A todo momento nós, povos indígenas, somos bombardeados, quando não literalmente, com notícias de leis, projetos, marcos que buscam dar seguimento à violência contra nós. Certamente, como parte da terra que somos, todas as violências contra ela também nos atingem. Mas não é disso que quero falar hoje. Teimosamente, quando me convidam para falar sobre envelhecimento, irei falar da alegria.

Pode causar um estranhamento falar disso justamente quando reconhecemos o cenário de colonização em que vivemos, mas, como nos ensina cacique Babau (2019), o que mata nossos adversários é nosso sorriso. E seguimos com ele, junto a nossas lágrimas.

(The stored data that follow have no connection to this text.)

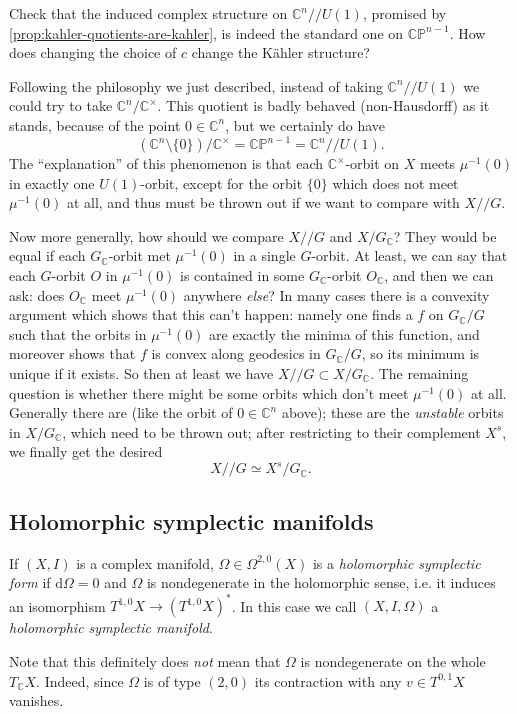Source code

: \documentclass[12pt,letterpaper,reqno]{article}
\numberwithin{equation}{section}
\newcommand{\C}{\ensuremath{\mathbb C}}
\newcommand{\PP}{\ensuremath{\mathbb P}}
\newcommand{\kahler}{K\"ahler\xspace}
\newcommand{\kq}{/\!\!/}
\newcommand{\de}{\mathrm{d}}
\newcommand{\ti}[1]{\textit{#1}}
\begin{document}
\begin{exercise}
Check that the induced complex structure on $\C^n \kq U(1)$,
promised by \autoref{prop:kahler-quotients-are-kahler}, is indeed
the standard one on $\C\PP^{n-1}$. How does changing
the choice of $c$ change the \kahler structure?
\end{exercise}

Following the philosophy we just described, instead of taking
$\C^n \kq U(1)$ we could try to take $\C^n / \C^\times$.
This quotient is badly behaved (non-Hausdorff) as it stands, because of the
point $0 \in \C^n$, but we certainly do have
\begin{equation}
  (\C^n \setminus \{0\}) / \C^\times = \C\PP^{n-1} = \C^n \kq U(1).
\end{equation}
The ``explanation'' of this phenomenon is that each 
$\C^\times$-orbit on $X$ meets $\mu^{-1}(0)$ in
exactly one $U(1)$-orbit, 
except for the orbit $\{0\}$ which does not 
meet $\mu^{-1}(0)$ at all, and thus must be thrown out 
if we want to compare with $X \kq G$.

Now more generally, how should we compare $X \kq G$ and $X / G_\C$?
They would be equal if each $G_\C$-orbit met $\mu^{-1}(0)$
in a single $G$-orbit. At least, we can say that
each $G$-orbit $O$ in $\mu^{-1}(0)$ is contained in some $G_\C$-orbit $O_\C$,
and then we can ask: does $O_\C$ meet $\mu^{-1}(0)$ anywhere \ti{else}?
In many cases there is a convexity argument which shows 
that this can't happen: namely one finds a $f$ on $G_\C / G$ 
such that the orbits in $\mu^{-1}(0)$ are
exactly the minima of this function, and moreover shows that $f$ 
is convex along geodesics in $G_\C / G$, so its minimum is unique
if it exists. So then at least we have 
$X \kq G \subset X / G_\C$. The remaining question is whether there might
be some orbits which don't meet $\mu^{-1}(0)$ at all. Generally there are
(like the orbit of $0 \in \C^n$ above);
these are the \ti{unstable} orbits in $X / G_\C$, which need to be 
thrown out; after restricting to their complement $X^s$, we finally get
the desired
\begin{equation}
  X \kq G \simeq X^s / G_\C.
\end{equation}


\subsection{Holomorphic symplectic manifolds}

\begin{defn} If $(X,I)$ is a complex manifold, 
$\Omega \in \Omega^{2,0}(X)$ is a \ti{holomorphic
symplectic form} if $\de \Omega = 0$
and $\Omega$ is nondegenerate
in the holomorphic sense, i.e. it induces
an isomorphism $T^{1,0}X \to (T^{1,0} X)^*$.
In this case we call $(X,I,\Omega)$ a \ti{holomorphic symplectic
manifold}.
\end{defn}
Note that this definitely does \ti{not} mean that $\Omega$ is nondegenerate on the whole $T_\C X$. Indeed, since $\Omega$ is 
of type $(2,0)$ its contraction with any $v \in T^{0,1} X$ vanishes.
\end{document}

Quando nossos povos cantam, dançam, quando festejamos a chegada de mais um bebezinho, quando celebramos mais uma taquara de vida dos mais velhos, avôs e avós (xamoi e xaryi). Essa marcação de tempo através do ciclo da taquara é explicada pela anciã Doralice (2018):

A taquara é muito importante na vida do guarani. O takuapu, bastão musical que as mulheres batem no chão durante o canto-reza, mborai, é do tronco da taquara. E as mulheres usavam a geleia da taquara para amaciar a pele e o cabelo. As taquaras também oferecem takuaraxó, uma larva que dá no centro do tronco e serve como alimento. Essas larvas só dão a cada 30 anos, e um modo de contar a idade da pessoa é dizer quantas taquaras ela tem. Se tem 30 anos, diz que tem uma taquara, se tem 60, duas. Tem gente que chega a viver três taquaras. Então a taquara tem um ciclo de vida, que a vida do guarani acompanha. Com 30 anos a taquara morre, seca, depois floresce e dá essa larva, takuaraxó. Pelo que eu entendo, a taquara tem um sumo quando amadurece, e as lar- vas vão comendo esse sumo. Então a taquara seca e as sementes caem, voam por aí. Os ratinhos, os passarinhos comem as sementes, mas algumas brotam (Poty, 2023, s/p).

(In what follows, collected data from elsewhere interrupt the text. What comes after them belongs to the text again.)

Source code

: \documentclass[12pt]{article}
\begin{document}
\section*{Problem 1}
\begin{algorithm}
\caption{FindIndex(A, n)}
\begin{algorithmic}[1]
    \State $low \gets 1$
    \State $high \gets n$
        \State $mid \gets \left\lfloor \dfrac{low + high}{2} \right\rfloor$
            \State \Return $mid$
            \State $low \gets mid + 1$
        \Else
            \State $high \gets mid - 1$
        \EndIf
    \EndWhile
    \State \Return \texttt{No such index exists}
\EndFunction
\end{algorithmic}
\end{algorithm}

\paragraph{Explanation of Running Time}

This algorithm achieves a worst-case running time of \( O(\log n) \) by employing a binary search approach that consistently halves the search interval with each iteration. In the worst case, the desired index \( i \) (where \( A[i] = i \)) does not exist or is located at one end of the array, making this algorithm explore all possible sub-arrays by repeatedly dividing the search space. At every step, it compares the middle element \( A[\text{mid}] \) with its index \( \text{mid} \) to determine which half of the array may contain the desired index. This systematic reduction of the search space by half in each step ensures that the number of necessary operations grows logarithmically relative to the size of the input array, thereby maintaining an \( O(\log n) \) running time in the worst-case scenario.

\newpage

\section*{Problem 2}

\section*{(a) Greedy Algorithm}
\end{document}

Algumas brotam, seguem brotando. Por isso nossos parentes continuam fazendo o reflorestamento, da terra, do espírito. É preciso semear também a alegria e, ao contrário do que o capitalismo nos ensina, ela não está no consumo. Como dizia Alberto Caeiro (1993):

(…) às vezes ouço passar o vento e só de ouvir passar o vento já vale a pena ter nascido (…)
A espantosa realidade das cousas
É a minha descoberta de todos os dias.

Cada cousa é o que é,
E é difícil explicar a alguém quanto isso me alegra, E quanto isso me basta.

É difícil pensar a alegria nas monoculturas, porque o que elas ensinam é que a vida que realmente importa, a verdadeira alegria, não está aqui e sim no futuro, na ida ao céu. E com esta economia tentam fechar a conta das injustiças, dos desencontros, dos conflitos, das desigualdades. Consolam-se dizendo que no juízo final, aí sim, tudo será colocado na ponta do lápis, que então haverá condenação para muitos e salvação para poucos. Que lá, nesse longe do tempo e do es- paço, estará lhes aguardando a redenção e a recompensa pelas tantas renúncias que fizeram ao longo da vida.

Talvez por isso fiquem tão ressentidos quando percebem que nem todo mundo abandona os prazeres e a alegria da vida em nome dos valores pelos quais renunciam às suas. Há séculos nossos povos são chamados de preguiçosos, afinal, como nos ensina Mestre Bispo (2023), nossos povos não entendem que a terra é o lugar da maldição, que o trabalho é o castigo e o sofrimento. É irônico que quem nos escravizou tenha a audácia de nos chamar de preguiçosos quando recusamos a servi-los, quando nos insurgimos. Esta urgência que o capitalismo, filho da colonização, coloca como mandatário do tempo, em que tudo precisa servir ao acúmulo, demonstra também, a meu ver, uma certa dificuldade em lidar com a condição de não controle, não previsibilidade que temos sobre o amanhã.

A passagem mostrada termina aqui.